「島村さん。一週間ほど経ったがこの店にやってきた怪しい男はいたか?」

 監視の話か。これは毎日聞かれている。職務に忠実なことで。うーんと頭を巡らせるけれど、怪しい人は見かけなかったし、声もかけられなかったと思う。

 「えっと……いなかったと思いますけど」
 「そうか。もし何か気づいたことがあればすぐに教えてくれ」
 「わかりました」

 こくりと頷くと、本多さんがふっと小さく笑みを零した。とたんにひゃあっ、と黄色い悲鳴が上がる。お客さんたちはよく見ているなぁと思わず苦笑いをしていると、目の前の精悍な顔の眉間の皺が増えて、口角は不機嫌そうに下がっている。
 あれ? もしかして……。

 「お巡りさん、こんにちは! 今日も来てたんだ!」

 カフェーには似つかわしくない幼い声が天井に跳ね返る。振り返ればこちらに向かって、小さな体が元気いっぱいに駆け寄ってきた。

 「あ、こら。実!」

 テーブルに手をついた実は本多さんの顔を覗き込むように見上げている。出てきてはいけないって言っているのに。

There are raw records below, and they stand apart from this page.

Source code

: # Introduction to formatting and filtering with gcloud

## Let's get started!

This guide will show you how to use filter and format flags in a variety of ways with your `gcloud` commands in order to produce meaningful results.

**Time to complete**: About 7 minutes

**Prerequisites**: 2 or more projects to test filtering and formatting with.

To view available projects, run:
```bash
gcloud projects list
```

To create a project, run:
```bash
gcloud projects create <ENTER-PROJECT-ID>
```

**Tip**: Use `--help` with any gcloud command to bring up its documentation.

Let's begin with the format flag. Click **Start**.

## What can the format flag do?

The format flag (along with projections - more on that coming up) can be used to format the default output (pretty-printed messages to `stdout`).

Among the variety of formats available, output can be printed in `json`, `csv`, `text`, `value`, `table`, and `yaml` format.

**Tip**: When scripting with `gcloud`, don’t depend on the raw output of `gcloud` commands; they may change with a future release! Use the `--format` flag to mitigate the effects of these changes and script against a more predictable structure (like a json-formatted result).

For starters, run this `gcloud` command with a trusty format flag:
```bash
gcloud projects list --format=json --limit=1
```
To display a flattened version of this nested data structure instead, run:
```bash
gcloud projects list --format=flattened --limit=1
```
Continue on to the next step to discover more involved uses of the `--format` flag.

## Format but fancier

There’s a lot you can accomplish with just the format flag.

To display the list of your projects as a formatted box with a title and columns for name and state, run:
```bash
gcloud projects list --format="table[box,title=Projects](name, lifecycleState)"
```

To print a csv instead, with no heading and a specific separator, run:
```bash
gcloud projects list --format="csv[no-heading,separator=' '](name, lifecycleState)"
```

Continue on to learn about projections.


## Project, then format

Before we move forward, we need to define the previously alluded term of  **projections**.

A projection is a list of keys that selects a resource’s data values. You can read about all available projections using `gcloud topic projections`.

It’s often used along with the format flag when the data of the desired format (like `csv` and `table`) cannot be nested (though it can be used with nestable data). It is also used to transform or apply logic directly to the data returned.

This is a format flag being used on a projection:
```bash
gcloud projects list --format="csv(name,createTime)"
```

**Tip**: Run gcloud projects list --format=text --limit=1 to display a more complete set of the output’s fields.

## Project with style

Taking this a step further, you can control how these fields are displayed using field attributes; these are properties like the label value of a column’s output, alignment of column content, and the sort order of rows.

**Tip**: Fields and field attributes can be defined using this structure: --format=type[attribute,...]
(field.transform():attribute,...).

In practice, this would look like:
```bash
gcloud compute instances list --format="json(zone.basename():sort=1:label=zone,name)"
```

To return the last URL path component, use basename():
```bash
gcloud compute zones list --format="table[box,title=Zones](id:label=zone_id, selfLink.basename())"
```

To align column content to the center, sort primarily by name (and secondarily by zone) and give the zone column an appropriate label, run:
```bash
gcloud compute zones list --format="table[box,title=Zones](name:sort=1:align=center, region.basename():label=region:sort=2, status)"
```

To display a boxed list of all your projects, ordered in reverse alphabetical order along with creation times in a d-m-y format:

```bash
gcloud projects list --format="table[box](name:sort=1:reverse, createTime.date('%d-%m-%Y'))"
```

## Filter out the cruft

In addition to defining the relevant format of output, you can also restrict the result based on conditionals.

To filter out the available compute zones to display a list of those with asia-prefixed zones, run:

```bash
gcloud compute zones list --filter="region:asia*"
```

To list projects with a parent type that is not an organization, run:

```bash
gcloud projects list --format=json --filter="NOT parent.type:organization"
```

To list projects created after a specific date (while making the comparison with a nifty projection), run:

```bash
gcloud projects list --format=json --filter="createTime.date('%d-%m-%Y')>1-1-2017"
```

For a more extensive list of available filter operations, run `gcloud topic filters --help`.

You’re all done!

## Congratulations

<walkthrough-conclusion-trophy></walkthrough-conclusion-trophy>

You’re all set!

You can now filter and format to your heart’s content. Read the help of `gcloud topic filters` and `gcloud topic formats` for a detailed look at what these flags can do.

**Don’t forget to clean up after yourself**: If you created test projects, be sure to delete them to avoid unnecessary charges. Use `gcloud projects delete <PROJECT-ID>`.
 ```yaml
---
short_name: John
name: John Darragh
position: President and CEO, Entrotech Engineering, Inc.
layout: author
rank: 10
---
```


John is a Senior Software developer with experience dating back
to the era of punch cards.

 「こんにちは、実。今日もお母さんを守っているか?」
 「もちろんだよ!」
 「いつも頼むよ。小さなお巡りさん」
 「まかせて!」

 ふんすと鼻息荒くして答え、瞳をキラキラと輝かせる。うちの子、かわいいっ。ついつい頬が緩んでしまう。

 「ねえ、お巡りさん。ぼく、お巡りさんのお話を聞きたい。本物のお巡りさんになるためにはどうしたらいいの?」

 こてんと小首を傾げた実は庇護欲をくすぐるほどかわいい。でも、これはおねだりが上手くいくと思って強かにしている行動だ。私は見逃しませんよ。

 「実、お巡りさんは忙しいのよ。すみません、ご迷惑をおかけして」
 「迷惑じゃないさ。休憩も兼ねているし、まだ時間もあるから」
 「え、ホント!?」

 実の声に被さって、え、ホント!? と小さな呟きが方々から聞こえてきたのは幻聴ではないはずだ。
 おっと、また本多さんの眉間の皺が増えた上、本多さんに時間があるとわかった女性客がそわそわし始めた。これは良くない。誰かが突撃する可能性がある。
 でも、私の推測が当たっていれば本多さんは……。

 「あの、ご迷惑でなければ実に話を聞かせてもらってもいいですか? 実はお巡りさんに憧れているんですよ」
 「そうだったのか。実、俺で良ければ話をしよう」
 「やったー!」
 「ありがとうございます。よかったら、あちらの奥の席に移ってもらってもいいですか? 実がはしゃぎそうですし、女性の視線を気にせず話せると思うので」

 いつも星占いの依頼の時に使う奥の席を指で指し示せば、本多さんがわずかに目を見開いた。

 「君は……気づいたのか」
 「あ、やっぱりそうですか」
 「すまない。助かる」

 小声で言った本多さんの眉間の皺が緩み、表情が和らぐ。推測は当たったみたい。どうやら女性が苦手らしい。

 「実。お巡りさんを案内できる?」
 「できるよ! お巡りさん、こっちだよ」
 「わかったよ。実」
 「すみません。少しだけ実をよろしくお願いします」

 実は本多さんの手を取ってぐいぐいと引っ張る。小さな手に引っ張られた本多さんはホッとした様子で立ち上がった。

 「ああ、そうだ。追加の注文を。珈琲のお代わりと実にシベリアを」
 「わーい、やった! ぼく、甘いもの大好き!」

 わずかに眉尻を下げて本多さんが注文した。お礼のつもりなのかもしれない。真面目だなぁ。申し訳ないから断りたいところだけど、きっと相手は望まないだろう。対して実はよだれが垂れそうなほど口元をゆるゆるにさせながら笑う。欲望に忠実だなぁ。

 「かしこまりました。後でお持ちしますね」

 本多さんが実と去った後、方々から落胆の溜息が聞こえてきたけれど、私は気づかないふりをしてさっさと厨房に注文を伝えに行った。
 この対応が良かったのか。それからというもの、本多さんが実の相手をしてくれるようになった。
 年の差は随分と離れているだろうけど、どうやら気が合うみたい。会った時の二人は楽しそうにしている。時折、文字を書く練習をしているらしく、本多さん曰く、学習意欲の高い実に教えるのが面白いらしい。